Each line below has to be set down again exactly.

*** Exercise inputs Section Begins ***

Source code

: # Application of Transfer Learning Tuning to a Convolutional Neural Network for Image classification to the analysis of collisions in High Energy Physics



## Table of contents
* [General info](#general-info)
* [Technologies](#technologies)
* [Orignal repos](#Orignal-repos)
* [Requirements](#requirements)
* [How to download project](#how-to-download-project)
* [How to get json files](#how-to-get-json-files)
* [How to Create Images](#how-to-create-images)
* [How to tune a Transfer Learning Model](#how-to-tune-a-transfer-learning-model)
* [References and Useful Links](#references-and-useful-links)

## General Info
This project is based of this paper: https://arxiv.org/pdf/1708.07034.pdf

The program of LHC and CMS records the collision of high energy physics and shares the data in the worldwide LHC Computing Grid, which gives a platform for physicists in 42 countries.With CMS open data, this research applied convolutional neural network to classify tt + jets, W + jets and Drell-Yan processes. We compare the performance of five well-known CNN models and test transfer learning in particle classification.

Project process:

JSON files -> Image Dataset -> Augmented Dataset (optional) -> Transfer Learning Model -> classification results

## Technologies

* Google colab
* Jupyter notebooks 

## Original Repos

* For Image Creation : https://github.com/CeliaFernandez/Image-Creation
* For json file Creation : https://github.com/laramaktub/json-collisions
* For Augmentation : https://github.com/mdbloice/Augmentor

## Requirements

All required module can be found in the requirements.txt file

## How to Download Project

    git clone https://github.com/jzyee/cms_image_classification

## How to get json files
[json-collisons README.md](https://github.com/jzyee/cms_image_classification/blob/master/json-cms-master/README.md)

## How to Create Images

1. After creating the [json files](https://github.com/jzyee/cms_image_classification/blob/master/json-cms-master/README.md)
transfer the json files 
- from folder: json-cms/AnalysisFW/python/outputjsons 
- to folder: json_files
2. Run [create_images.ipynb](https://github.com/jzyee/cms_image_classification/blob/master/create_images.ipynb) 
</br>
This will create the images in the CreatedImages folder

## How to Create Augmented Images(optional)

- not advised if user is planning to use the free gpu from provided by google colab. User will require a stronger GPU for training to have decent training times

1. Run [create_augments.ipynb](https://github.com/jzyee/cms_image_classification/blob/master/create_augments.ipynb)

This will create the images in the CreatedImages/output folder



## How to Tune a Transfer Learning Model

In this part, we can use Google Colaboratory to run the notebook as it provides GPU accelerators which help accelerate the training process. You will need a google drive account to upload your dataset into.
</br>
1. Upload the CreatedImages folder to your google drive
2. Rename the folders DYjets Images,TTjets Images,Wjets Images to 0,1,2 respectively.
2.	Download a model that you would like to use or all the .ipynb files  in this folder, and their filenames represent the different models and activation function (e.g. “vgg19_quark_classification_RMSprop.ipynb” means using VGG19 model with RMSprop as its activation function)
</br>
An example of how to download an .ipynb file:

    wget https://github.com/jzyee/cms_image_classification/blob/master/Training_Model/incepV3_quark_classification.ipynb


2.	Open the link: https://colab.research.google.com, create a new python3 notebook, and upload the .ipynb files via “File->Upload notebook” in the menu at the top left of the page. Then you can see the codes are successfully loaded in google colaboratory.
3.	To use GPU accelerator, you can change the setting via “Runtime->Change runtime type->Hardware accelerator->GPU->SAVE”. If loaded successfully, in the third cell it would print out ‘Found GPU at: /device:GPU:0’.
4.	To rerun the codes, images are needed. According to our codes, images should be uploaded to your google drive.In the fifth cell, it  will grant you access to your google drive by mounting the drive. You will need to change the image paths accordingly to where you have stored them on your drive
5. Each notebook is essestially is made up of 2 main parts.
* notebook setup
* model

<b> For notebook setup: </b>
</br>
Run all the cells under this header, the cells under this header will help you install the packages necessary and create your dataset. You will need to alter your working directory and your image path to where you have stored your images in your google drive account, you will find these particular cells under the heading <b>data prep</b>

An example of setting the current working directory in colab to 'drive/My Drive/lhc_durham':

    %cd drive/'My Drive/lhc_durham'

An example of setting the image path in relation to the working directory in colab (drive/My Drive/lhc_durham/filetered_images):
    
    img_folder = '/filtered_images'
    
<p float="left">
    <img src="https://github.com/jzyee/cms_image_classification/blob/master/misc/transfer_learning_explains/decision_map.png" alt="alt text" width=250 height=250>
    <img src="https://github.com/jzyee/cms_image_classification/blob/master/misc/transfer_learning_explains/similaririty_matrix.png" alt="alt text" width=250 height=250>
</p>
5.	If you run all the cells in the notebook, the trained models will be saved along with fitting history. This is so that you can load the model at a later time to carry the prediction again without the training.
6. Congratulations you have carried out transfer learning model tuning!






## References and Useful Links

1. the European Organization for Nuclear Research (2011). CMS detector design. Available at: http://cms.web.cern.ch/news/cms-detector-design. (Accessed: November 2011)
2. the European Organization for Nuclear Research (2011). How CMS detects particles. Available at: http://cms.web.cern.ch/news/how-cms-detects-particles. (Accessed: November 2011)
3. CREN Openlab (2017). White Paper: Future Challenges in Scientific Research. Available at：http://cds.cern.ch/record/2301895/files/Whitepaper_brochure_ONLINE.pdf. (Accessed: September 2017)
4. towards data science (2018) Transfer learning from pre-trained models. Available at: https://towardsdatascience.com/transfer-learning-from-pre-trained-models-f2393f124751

*** Exercise inputs Section Ends ***

§ Written solution:
Source code

: # Application of Transfer Learning Tuning to a Convolutional Neural Network for Image classification to the analysis of collisions in High Energy Physics



## Table of contents
* [General info](#general-info)
* [Technologies](#technologies)
* [Orignal repos](#Orignal-repos)
* [Requirements](#requirements)
* [How to download project](#how-to-download-project)
* [How to get json files](#how-to-get-json-files)
* [How to Create Images](#how-to-create-images)
* [How to tune a Transfer Learning Model](#how-to-tune-a-transfer-learning-model)
* [References and Useful Links](#references-and-useful-links)

## General Info
This project is based of this paper: https://arxiv.org/pdf/1708.07034.pdf

The program of LHC and CMS records the collision of high energy physics and shares the data in the worldwide LHC Computing Grid, which gives a platform for physicists in 42 countries.With CMS open data, this research applied convolutional neural network to classify tt + jets, W + jets and Drell-Yan processes. We compare the performance of five well-known CNN models and test transfer learning in particle classification.

Project process:

JSON files -> Image Dataset -> Augmented Dataset (optional) -> Transfer Learning Model -> classification results

## Technologies

* Google colab
* Jupyter notebooks 

## Original Repos

* For Image Creation : https://github.com/CeliaFernandez/Image-Creation
* For json file Creation : https://github.com/laramaktub/json-collisions
* For Augmentation : https://github.com/mdbloice/Augmentor

## Requirements

All required module can be found in the requirements.txt file

## How to Download Project

    git clone https://github.com/jzyee/cms_image_classification

## How to get json files
[json-collisons README.md](https://github.com/jzyee/cms_image_classification/blob/master/json-cms-master/README.md)

## How to Create Images

1. After creating the [json files](https://github.com/jzyee/cms_image_classification/blob/master/json-cms-master/README.md)
transfer the json files 
- from folder: json-cms/AnalysisFW/python/outputjsons 
- to folder: json_files
2. Run [create_images.ipynb](https://github.com/jzyee/cms_image_classification/blob/master/create_images.ipynb) 
</br>
This will create the images in the CreatedImages folder

## How to Create Augmented Images(optional)

- not advised if user is planning to use the free gpu from provided by google colab. User will require a stronger GPU for training to have decent training times

1. Run [create_augments.ipynb](https://github.com/jzyee/cms_image_classification/blob/master/create_augments.ipynb)

This will create the images in the CreatedImages/output folder



## How to Tune a Transfer Learning Model

In this part, we can use Google Colaboratory to run the notebook as it provides GPU accelerators which help accelerate the training process. You will need a google drive account to upload your dataset into.
</br>
1. Upload the CreatedImages folder to your google drive
2. Rename the folders DYjets Images,TTjets Images,Wjets Images to 0,1,2 respectively.
2.	Download a model that you would like to use or all the .ipynb files  in this folder, and their filenames represent the different models and activation function (e.g. “vgg19_quark_classification_RMSprop.ipynb” means using VGG19 model with RMSprop as its activation function)
</br>
An example of how to download an .ipynb file:

    wget https://github.com/jzyee/cms_image_classification/blob/master/Training_Model/incepV3_quark_classification.ipynb


2.	Open the link: https://colab.research.google.com, create a new python3 notebook, and upload the .ipynb files via “File->Upload notebook” in the menu at the top left of the page. Then you can see the codes are successfully loaded in google colaboratory.
3.	To use GPU accelerator, you can change the setting via “Runtime->Change runtime type->Hardware accelerator->GPU->SAVE”. If loaded successfully, in the third cell it would print out ‘Found GPU at: /device:GPU:0’.
4.	To rerun the codes, images are needed. According to our codes, images should be uploaded to your google drive.In the fifth cell, it  will grant you access to your google drive by mounting the drive. You will need to change the image paths accordingly to where you have stored them on your drive
5. Each notebook is essestially is made up of 2 main parts.
* notebook setup
* model

<b> For notebook setup: </b>
</br>
Run all the cells under this header, the cells under this header will help you install the packages necessary and create your dataset. You will need to alter your working directory and your image path to where you have stored your images in your google drive account, you will find these particular cells under the heading <b>data prep</b>

An example of setting the current working directory in colab to 'drive/My Drive/lhc_durham':

    %cd drive/'My Drive/lhc_durham'

An example of setting the image path in relation to the working directory in colab (drive/My Drive/lhc_durham/filetered_images):
    
    img_folder = '/filtered_images'
    
<p float="left">
    <img src="https://github.com/jzyee/cms_image_classification/blob/master/misc/transfer_learning_explains/decision_map.png" alt="alt text" width=250 height=250>
    <img src="https://github.com/jzyee/cms_image_classification/blob/master/misc/transfer_learning_explains/similaririty_matrix.png" alt="alt text" width=250 height=250>
</p>
5.	If you run all the cells in the notebook, the trained models will be saved along with fitting history. This is so that you can load the model at a later time to carry the prediction again without the training.
6. Congratulations you have carried out transfer learning model tuning!






## References and Useful Links

1. the European Organization for Nuclear Research (2011). CMS detector design. Available at: http://cms.web.cern.ch/news/cms-detector-design. (Accessed: November 2011)
2. the European Organization for Nuclear Research (2011). How CMS detects particles. Available at: http://cms.web.cern.ch/news/how-cms-detects-particles. (Accessed: November 2011)
3. CREN Openlab (2017). White Paper: Future Challenges in Scientific Research. Available at：http://cds.cern.ch/record/2301895/files/Whitepaper_brochure_ONLINE.pdf. (Accessed: September 2017)
4. towards data science (2018) Transfer learning from pre-trained models. Available at: https://towardsdatascience.com/transfer-learning-from-pre-trained-models-f2393f124751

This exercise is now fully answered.